> **WORK ORDER**:
Take each line of the records below that contains the string "input" and copy it.

> **Collected data**:
------------------------------------
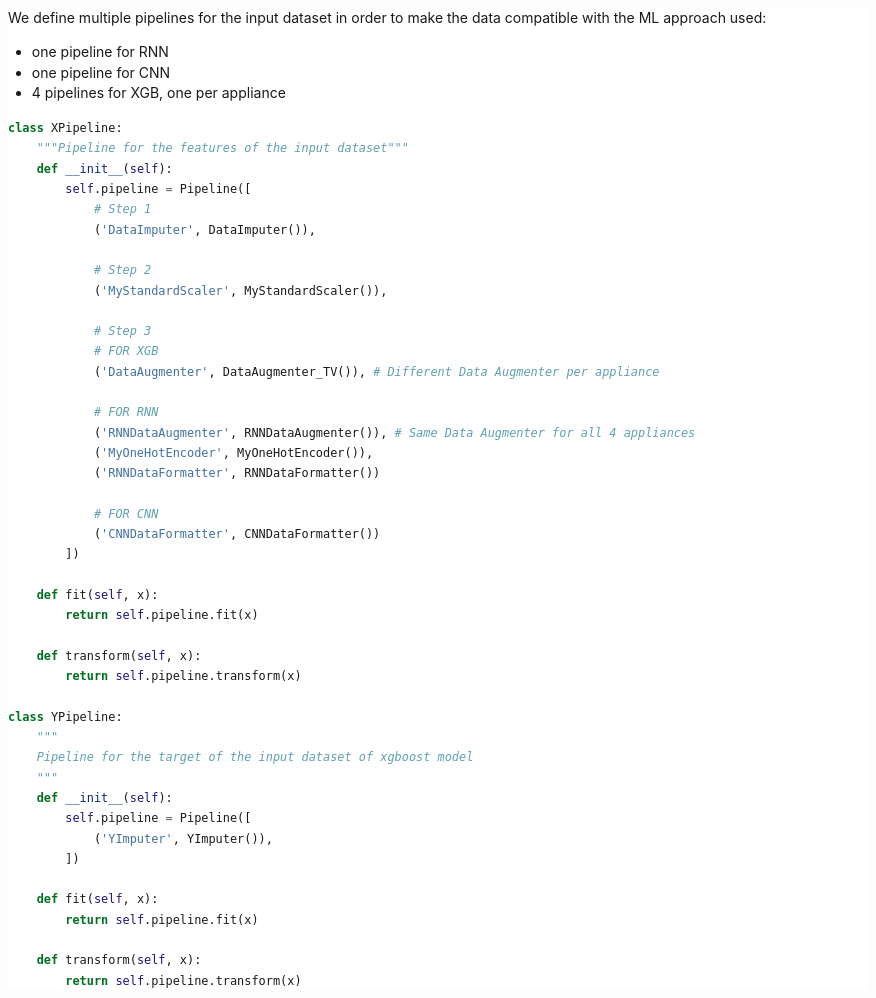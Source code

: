 
We define multiple pipelines for the input dataset in order to make the data compatible with the ML approach used:

- one pipeline for RNN
- one pipeline for CNN
- 4 pipelines for XGB, one per appliance

```python
class XPipeline:
    """Pipeline for the features of the input dataset"""
    def __init__(self):
        self.pipeline = Pipeline([
            # Step 1
            ('DataImputer', DataImputer()),
            
            # Step 2
            ('MyStandardScaler', MyStandardScaler()),
            
            # Step 3
            # FOR XGB
            ('DataAugmenter', DataAugmenter_TV()), # Different Data Augmenter per appliance
            
            # FOR RNN
            ('RNNDataAugmenter', RNNDataAugmenter()), # Same Data Augmenter for all 4 appliances
            ('MyOneHotEncoder', MyOneHotEncoder()),
            ('RNNDataFormatter', RNNDataFormatter())
            
            # FOR CNN 
            ('CNNDataFormatter', CNNDataFormatter())
        ])

    def fit(self, x):
        return self.pipeline.fit(x)

    def transform(self, x):
        return self.pipeline.transform(x)
    
class YPipeline:
    """
    Pipeline for the target of the input dataset of xgboost model
    """
    def __init__(self):
        self.pipeline = Pipeline([
            ('YImputer', YImputer()),
        ])

    def fit(self, x):
        return self.pipeline.fit(x)

    def transform(self, x):
        return self.pipeline.transform(x)
```
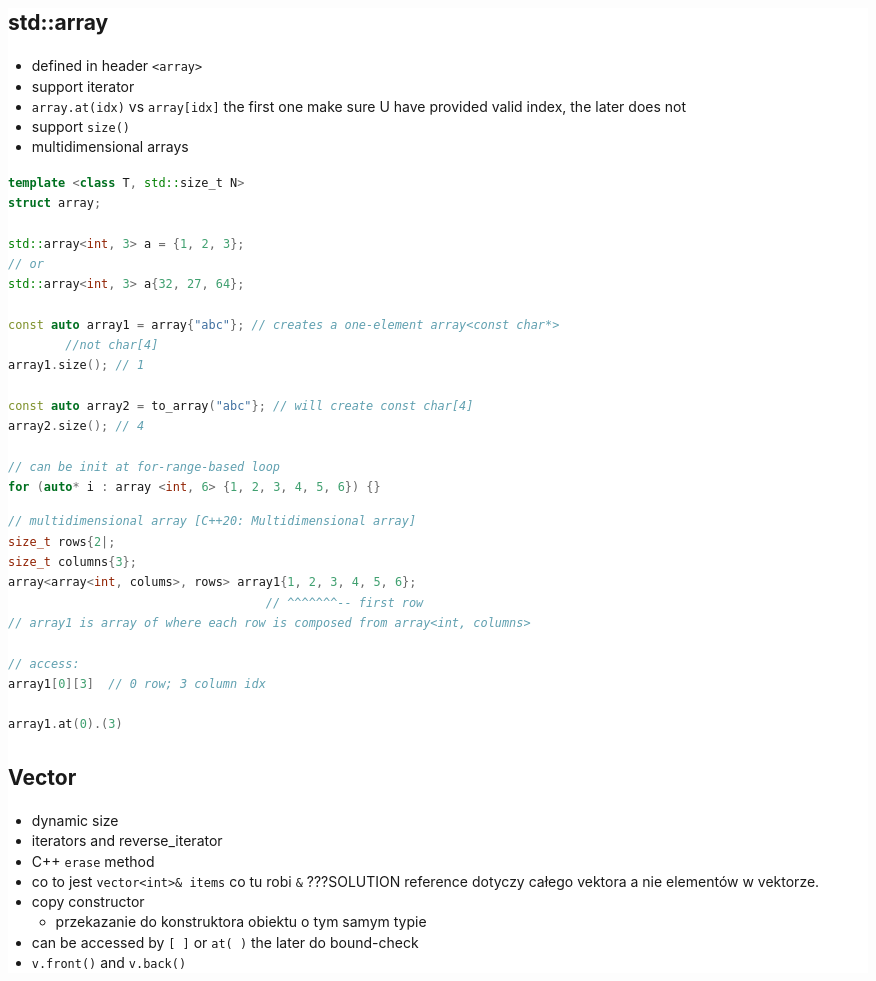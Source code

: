 ## std::array

* defined in header `<array>`
* support iterator
* `array.at(idx)` vs `array[idx]` the first one make sure U have provided valid index, the later does not
* support `size()`
* multidimensional arrays

```cpp
template <class T, std::size_t N>
struct array;

std::array<int, 3> a = {1, 2, 3};
// or
std::array<int, 3> a{32, 27, 64};

const auto array1 = array{"abc"}; // creates a one-element array<const char*>
        //not char[4] 
array1.size(); // 1

const auto array2 = to_array("abc"}; // will create const char[4]
array2.size(); // 4

// can be init at for-range-based loop
for (auto* i : array <int, 6> {1, 2, 3, 4, 5, 6}) {}
```

```cpp
// multidimensional array [C++20: Multidimensional array]
size_t rows{2|;
size_t columns{3};
array<array<int, colums>, rows> array1{1, 2, 3, 4, 5, 6};
                                    // ^^^^^^^-- first row
// array1 is array of where each row is composed from array<int, columns>

// access:
array1[0][3]  // 0 row; 3 column idx

array1.at(0).(3) 
```

## Vector

* dynamic size
* iterators and reverse\_iterator
* C++ `erase` method
* co to jest `vector<int>& items` co tu robi `&` ???SOLUTION reference  dotyczy całego vektora a nie elementów w vektorze.
* copy constructor
  * przekazanie do konstruktora obiektu o tym samym typie
* can be accessed by `[ ]` or `at( )` the later do bound-check
* `v.front()` and `v.back()`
------------------------------------
> **OUTPUT BELOW**:
We define multiple pipelines for the input dataset in order to make the data compatible with the ML approach used:
    """Pipeline for the features of the input dataset"""
    Pipeline for the target of the input dataset of xgboost model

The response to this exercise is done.